Menulis puisi tak serta-merta dalam suasana hening. Saya bisa menulis di keriuhan sebuah kafe, di atas bus, dan seterusnya.
Saya seorang pejalan, selalu merasa terpukau pada kota—utamanya kota yang belum saya singgahi—dan saya akan menandai satu gedung atau apa saja agar saya tak tersesat. Sebuah penanda bagi kota ternyata amat penting.
Kota ada dalam puisi. Dan, puisi kerap bersanding dengan kota (kota dunia). Betapa kota juga telah menjadi tanda bagi sebuah puisi.
Selain kota, saya juga acap tergoda pada malam. Bagi saya, malam begitu panjang daripada siang. Lalu tak bisa abai pada manusia; persoalan “kita” juga sangat menggoda.
Maka, dalam kumpulan puisi ini, saya buat tiga bagian: kota, kita, dan malam.

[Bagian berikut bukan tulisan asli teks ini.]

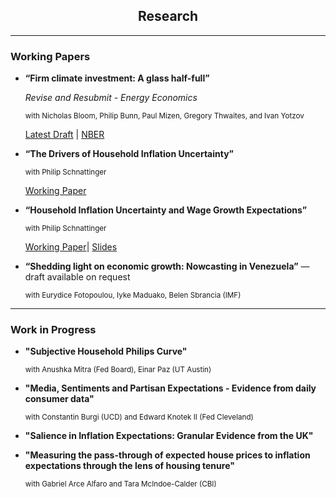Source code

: <div style="text-align: center">

## Research

</div>

---

### Working Papers

- **“Firm climate investment: A glass half-full”**
   
   *Revise and Resubmit - Energy Economics*


   <small>with Nicholas Bloom, Philip Bunn, Paul Mizen, Gregory Thwaites, and Ivan Yotzov</small>
   

   [Latest Draft]() | [NBER](https://www.nber.org/papers/w33081)

- **“The Drivers of Household Inflation Uncertainty”**

   
   <small>with Philip Schnattinger</small>

   
   [Working Paper](https://www.dropbox.com/scl/fi/wxp6kppwp4kyud0lpfh1r/Drivers_of_Household_Inflation_Uncertainty.pdf?rlkey=8zafc6rmd0cia6byxsehb070o&e=2&dl=0)

- **“Household Inflation Uncertainty and Wage Growth Expectations”**

   
   <small>with Philip Schnattinger</small>

   
   [Working Paper](https://www.dropbox.com/home/Inflation%20uncertainty?preview=Household+Inflation+Uncertainty+and+Wage+Growth+Expectation.pdf)| [Slides](https://www.dropbox.com/scl/fi/uzgzv4woqfldm3bdfi0oq/Inf_Uncertainty_WGE.pdf?rlkey=ucoh3929ctco2yzorq71mstvi&st=48ykxhr3&dl=0)

- **“Shedding light on economic growth: Nowcasting in Venezuela”** — draft available on request  

  <small>with Eurydice Fotopoulou, Iyke Maduako, Belen Sbrancia (IMF)</small>

  
---

### Work in Progress


- **"Subjective Household Philips Curve"**
  
  <small>with Anushka Mitra (Fed Board), Einar Paz (UT Austin)</small>

- **"Media, Sentiments and Partisan Expectations - Evidence from daily consumer data"**
  
   <small>with Constantin Burgi (UCD) and Edward Knotek II (Fed Cleveland)</small>
  
- **"Salience in Inflation Expectations: Granular Evidence from the UK"**

- **"Measuring the pass-through of expected house prices to inflation expectations through the lens of housing tenure"**

   <small>with Gabriel Arce Alfaro and Tara McIndoe-Calder (CBI)</small>
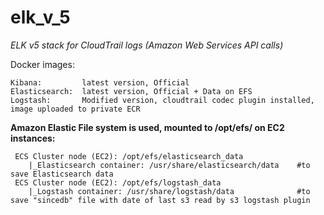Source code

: # elk_v_5
<i>ELK v5 stack for CloudTrail logs (Amazon Web Services API calls)</i>

Docker images:

	Kibana: 		latest version, Official
	Elasticsearch: 	latest version, Official + Data on EFS
	Logstash:		Modified version, cloudtrail codec plugin installed, image uploaded to private ECR

<b>Amazon Elastic File system is used, mounted to /opt/efs/ on EC2 instances:</b>

	 ECS Cluster node (EC2): /opt/efs/elasticsearch_data
		|_Elasticsearch container: /usr/share/elasticsearch/data	#to save Elasticsearch data
	 ECS Cluster node (EC2): /opt/efs/logstash_data
		|_Logstash container: /usr/share/logstash/data 				#to save "sincedb" file with date of last s3 read by s3 logstash plugin
      
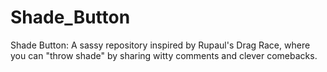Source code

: # Shade_Button
Shade Button: A sassy repository inspired by Rupaul's Drag Race, where you can "throw shade" by sharing witty comments and clever comebacks.
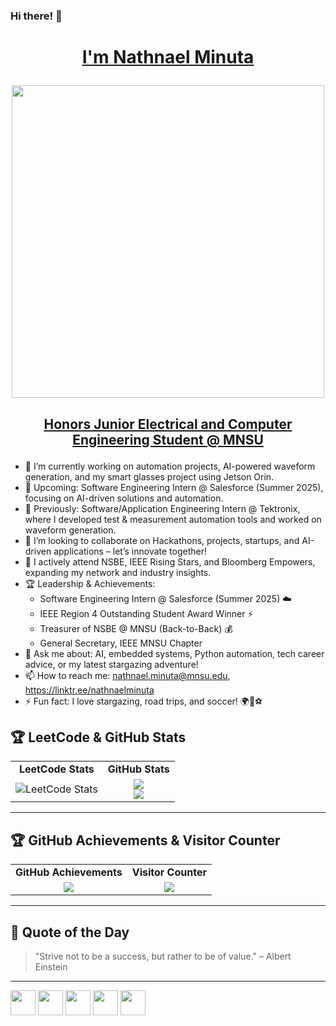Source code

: ### Hi there! 👋
# <p align="center"><u>I'm Nathnael Minuta</u></p>
<p align="center"><img src="https://media.giphy.com/media/qgQUggAC3Pfv687qPC/giphy.gif" width="500"></p>

## <p align="center"><u>Honors Junior Electrical and Computer Engineering Student @ MNSU</u></p>
- 🔭 I’m currently working on automation projects, AI-powered waveform generation, and my smart glasses project using Jetson Orin.
- 🚀 Upcoming: Software Engineering Intern @ Salesforce (Summer 2025), focusing on AI-driven solutions and automation.
- 💼 Previously: Software/Application Engineering Intern @ Tektronix, where I developed test & measurement automation tools and worked on waveform generation.
- 👯 I’m looking to collaborate on Hackathons, projects, startups, and AI-driven applications – let’s innovate together!
- 🎤 I actively attend NSBE, IEEE Rising Stars, and Bloomberg Empowers, expanding my network and industry insights.
- 🏆 Leadership & Achievements:
  - Software Engineering Intern @ Salesforce (Summer 2025) ☁️
  - IEEE Region 4 Outstanding Student Award Winner ⚡
  - Treasurer of NSBE @ MNSU (Back-to-Back) 💰
  - General Secretary, IEEE MNSU Chapter
- 💬 Ask me about: AI, embedded systems, Python automation, tech career advice, or my latest stargazing adventure!
- 📫 How to reach me: nathnael.minuta@mnsu.edu, https://linktr.ee/nathnaelminuta
- ⚡ Fun fact: I love stargazing, road trips, and soccer! 🌍🌌⚽

## 🏆 **LeetCode & GitHub Stats**  
<table>
  <tr>
    <td align="center"><b>LeetCode Stats</b></td>
    <td align="center"><b>GitHub Stats</b></td>
  </tr>
  <tr>
    <td align="center">
      <img src="https://leetcard.jacoblin.cool/nathnaelminuta?theme=dark&font=JetBrains%20Mono" alt="LeetCode Stats">
    </td>
    <td align="center">
      <img src="https://github-readme-stats.vercel.app/api?username=NathnaelMinuta&show_icons=true&theme=radical">
      <br>
      <img src="https://github-readme-stats.vercel.app/api/top-langs/?username=NathnaelMinuta&layout=compact&theme=radical">
    </td>
  </tr>
</table>

---

## 🏆 **GitHub Achievements & Visitor Counter**
<table>
  <tr>
    <td align="center"><b>GitHub Achievements</b></td>
    <td align="center"><b>Visitor Counter</b></td>
  </tr>
  <tr>
    <td align="center">
      <img src="https://github-profile-trophy.vercel.app/?username=NathnaelMinuta&theme=radical&row=1&column=6">
    </td>
    <td align="center">
      <img src="https://komarev.com/ghpvc/?username=NathnaelMinuta&color=blue">
    </td>
  </tr>
</table>

---

## 💬 **Quote of the Day**
> "Strive not to be a success, but rather to be of value." – Albert Einstein  

<!-- Alternatively, you can use another working API -->
<!-- <p align="center">
  <img src="https://quotes-github-readme.vercel.app/api?type=horizontal&theme=radical" alt="Quote of the Day">
</p> -->

---


[<img src="https://upload.wikimedia.org/wikipedia/commons/thumb/e/e7/Instagram_logo_2016.svg/768px-Instagram_logo_2016.svg.png" width="40" height="40">](https://www.instagram.com/nathnael_kebede) [<img src="https://cdn1.iconfinder.com/data/icons/logotypes/32/circle-linkedin-512.png" width="40" height="40">](https://www.linkedin.com/in/nathnaelminuta) [<img src="https://uxwing.com/wp-content/themes/uxwing/download/brands-and-social-media/linktree-logo-icon.png" width="40" height="40">](https://linktr.ee/nathnaelminuta) [<img src="https://static.vecteezy.com/system/resources/previews/004/283/899/non_2x/nk-logo-monogram-emblem-style-with-crown-shape-design-template-free-vector.jpg" width="40" height="40">](https://naticr70921740189.wixsite.com/nathnael-portfolio) [<img src="https://upload.wikimedia.org/wikipedia/commons/1/19/LeetCode_logo_black.png" width="40" height="40">](https://leetcode.com/nathnaelminuta)
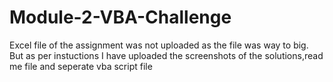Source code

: # Module-2-VBA-Challenge
Excel file of the assignment was not uploaded as the file was way to big. But as per instuctions I have uploaded the screenshots of the solutions,read me file and seperate vba script file
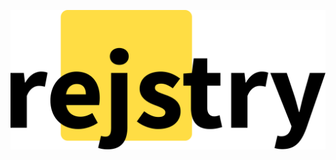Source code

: <!--

http://localhost:8080/package/node-sass

registries
    https://registry.npmjs.com/
    https://registry.yarnpkg.com/
reference
    cloud run
        https://cloud.google.com/run/docs
        https://cloud.google.com/run/docs/configuring/request-timeout
        delete files to prevent OOM
    diff
        https://github.blog/2016-12-06-how-we-made-diff-pages-3x-faster/
        https://github.blog/2016-06-13-git-2-9-has-been-released
        https://prismjs.com/test.html#language=diff
        https://en.wikipedia.org/wiki/Diff#Unified_format
        https://git-scm.com/docs/diff-format
        https://stackoverflow.com/questions/2529441/how-to-read-the-output-from-git-diff
    prior
        https://github.com/juliangruber/npm-diff
        https://diff.intrinsic.com/
        https://twitter.com/mikeal/status/1090802510497861633
        https://news.ycombinator.com/item?id=18534964
    investigate
        https://github.com/tdewolff/minify#templates
        https://github.com/gobuffalo/packr
    todo
        ci/cd
        inline svg
        registry sub-domains
        expose 404s from registry
        track popularity
        license

 -->

![](./assets/logo.svg)
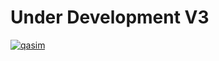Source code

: 

# Under Development V3

<a href="https://ibb.co/tB1DJhS"><img src="https://i.ibb.co/BLYBCPm/qasim.jpg" alt="qasim" border="0"></a>

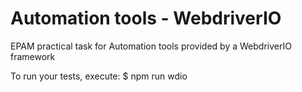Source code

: # Automation tools - WebdriverIO
EPAM practical task for Automation tools provided by a WebdriverIO framework


To run your tests, execute:
$ npm run wdio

Saya tak punya kepentingan apakah puisi-puisi di dalam buku Kota, kita, Malam memberi masukan kepada mereka yang peduli pada kota, atau memiliki pesan bagi kebaikan sebuah kota dan manusianya. Tugas saya hanya menulis, dengan penuh keriangan dan karenanya saya menganggap ini sebagai permainan.